Segment Open

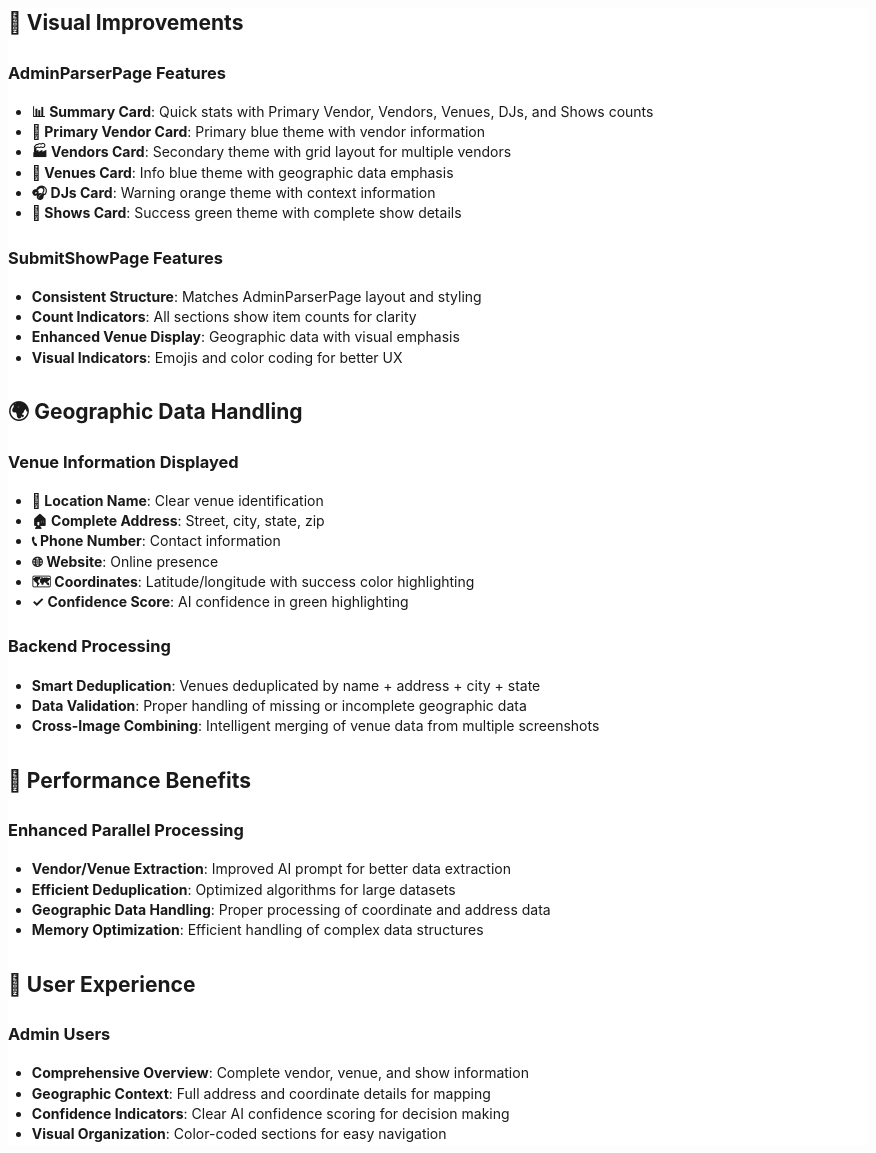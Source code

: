 ## 🎨 Visual Improvements

### **AdminParserPage Features**

- **📊 Summary Card**: Quick stats with Primary Vendor, Vendors, Venues, DJs, and Shows counts
- **🏢 Primary Vendor Card**: Primary blue theme with vendor information
- **🏭 Vendors Card**: Secondary theme with grid layout for multiple vendors
- **📍 Venues Card**: Info blue theme with geographic data emphasis
- **🎧 DJs Card**: Warning orange theme with context information
- **🎤 Shows Card**: Success green theme with complete show details

### **SubmitShowPage Features**

- **Consistent Structure**: Matches AdminParserPage layout and styling
- **Count Indicators**: All sections show item counts for clarity
- **Enhanced Venue Display**: Geographic data with visual emphasis
- **Visual Indicators**: Emojis and color coding for better UX

## 🌍 Geographic Data Handling

### **Venue Information Displayed**

- **📍 Location Name**: Clear venue identification
- **🏠 Complete Address**: Street, city, state, zip
- **📞 Phone Number**: Contact information
- **🌐 Website**: Online presence
- **🗺️ Coordinates**: Latitude/longitude with success color highlighting
- **✓ Confidence Score**: AI confidence in green highlighting

### **Backend Processing**

- **Smart Deduplication**: Venues deduplicated by name + address + city + state
- **Data Validation**: Proper handling of missing or incomplete geographic data
- **Cross-Image Combining**: Intelligent merging of venue data from multiple screenshots

## 🚀 Performance Benefits

### **Enhanced Parallel Processing**

- **Vendor/Venue Extraction**: Improved AI prompt for better data extraction
- **Efficient Deduplication**: Optimized algorithms for large datasets
- **Geographic Data Handling**: Proper processing of coordinate and address data
- **Memory Optimization**: Efficient handling of complex data structures

## 🎯 User Experience

### **Admin Users**

- **Comprehensive Overview**: Complete vendor, venue, and show information
- **Geographic Context**: Full address and coordinate details for mapping
- **Confidence Indicators**: Clear AI confidence scoring for decision making
- **Visual Organization**: Color-coded sections for easy navigation
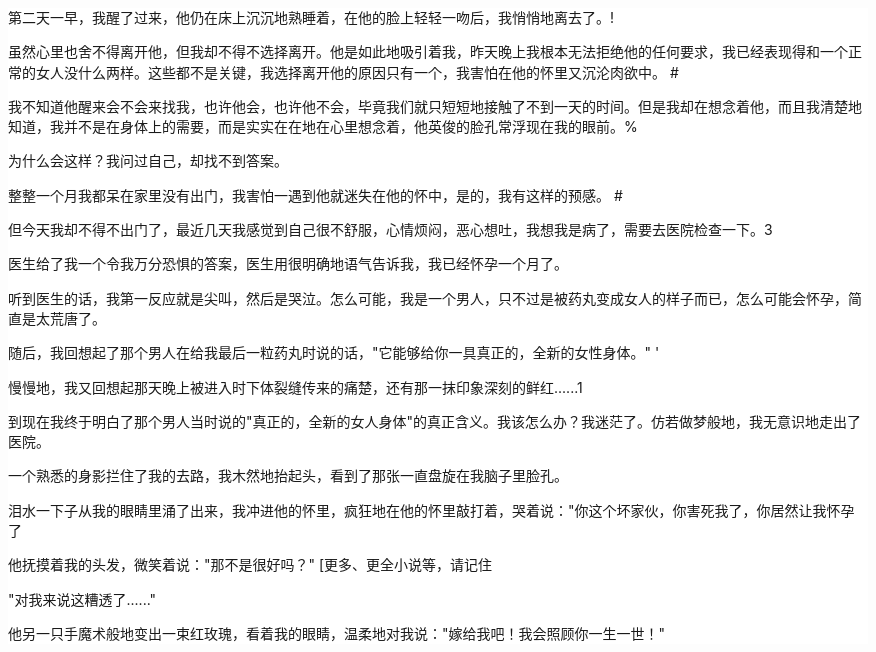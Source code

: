 

第二天一早，我醒了过来，他仍在床上沉沉地熟睡着，在他的脸上轻轻一吻后，我悄悄地离去了。!





虽然心里也舍不得离开他，但我却不得不选择离开。他是如此地吸引着我，昨天晚上我根本无法拒绝他的任何要求，我已经表现得和一个正常的女人没什么两样。这些都不是关键，我选择离开他的原因只有一个，我害怕在他的怀里又沉沦肉欲中。 #





我不知道他醒来会不会来找我，也许他会，也许他不会，毕竟我们就只短短地接触了不到一天的时间。但是我却在想念着他，而且我清楚地知道，我并不是在身体上的需要，而是实实在在地在心里想念着，他英俊的脸孔常浮现在我的眼前。%



为什么会这样？我问过自己，却找不到答案。



整整一个月我都呆在家里没有出门，我害怕一遇到他就迷失在他的怀中，是的，我有这样的预感。 #



但今天我却不得不出门了，最近几天我感觉到自己很不舒服，心情烦闷，恶心想吐，我想我是病了，需要去医院检查一下。3



医生给了我一个令我万分恐惧的答案，医生用很明确地语气告诉我，我已经怀孕一个月了。





听到医生的话，我第一反应就是尖叫，然后是哭泣。怎么可能，我是一个男人，只不过是被药丸变成女人的样子而已，怎么可能会怀孕，简直是太荒唐了。





随后，我回想起了那个男人在给我最后一粒药丸时说的话，"它能够给你一具真正的，全新的女性身体。" '





慢慢地，我又回想起那天晚上被进入时下体裂缝传来的痛楚，还有那一抹印象深刻的鲜红......1





到现在我终于明白了那个男人当时说的"真正的，全新的女人身体"的真正含义。我该怎么办？我迷茫了。仿若做梦般地，我无意识地走出了医院。



一个熟悉的身影拦住了我的去路，我木然地抬起头，看到了那张一直盘旋在我脑子里脸孔。



泪水一下子从我的眼睛里涌了出来，我冲进他的怀里，疯狂地在他的怀里敲打着，哭着说："你这个坏家伙，你害死我了，你居然让我怀孕了





他抚摸着我的头发，微笑着说："那不是很好吗？" [更多、更全小说等，请记住



"对我来说这糟透了......"



他另一只手魔术般地变出一束红玫瑰，看着我的眼睛，温柔地对我说："嫁给我吧！我会照顾你一生一世！"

Segment Closed

What is needed → Beginning with the line above that contains "- **🎤 Shows", copy each line exactly up to and including the line that contains "- **Enhanced Venue", and go no further.

Answer for the task →
- **🎤 Shows Card**: Success green theme with complete show details

### **SubmitShowPage Features**

- **Consistent Structure**: Matches AdminParserPage layout and styling
- **Count Indicators**: All sections show item counts for clarity
- **Enhanced Venue Display**: Geographic data with visual emphasis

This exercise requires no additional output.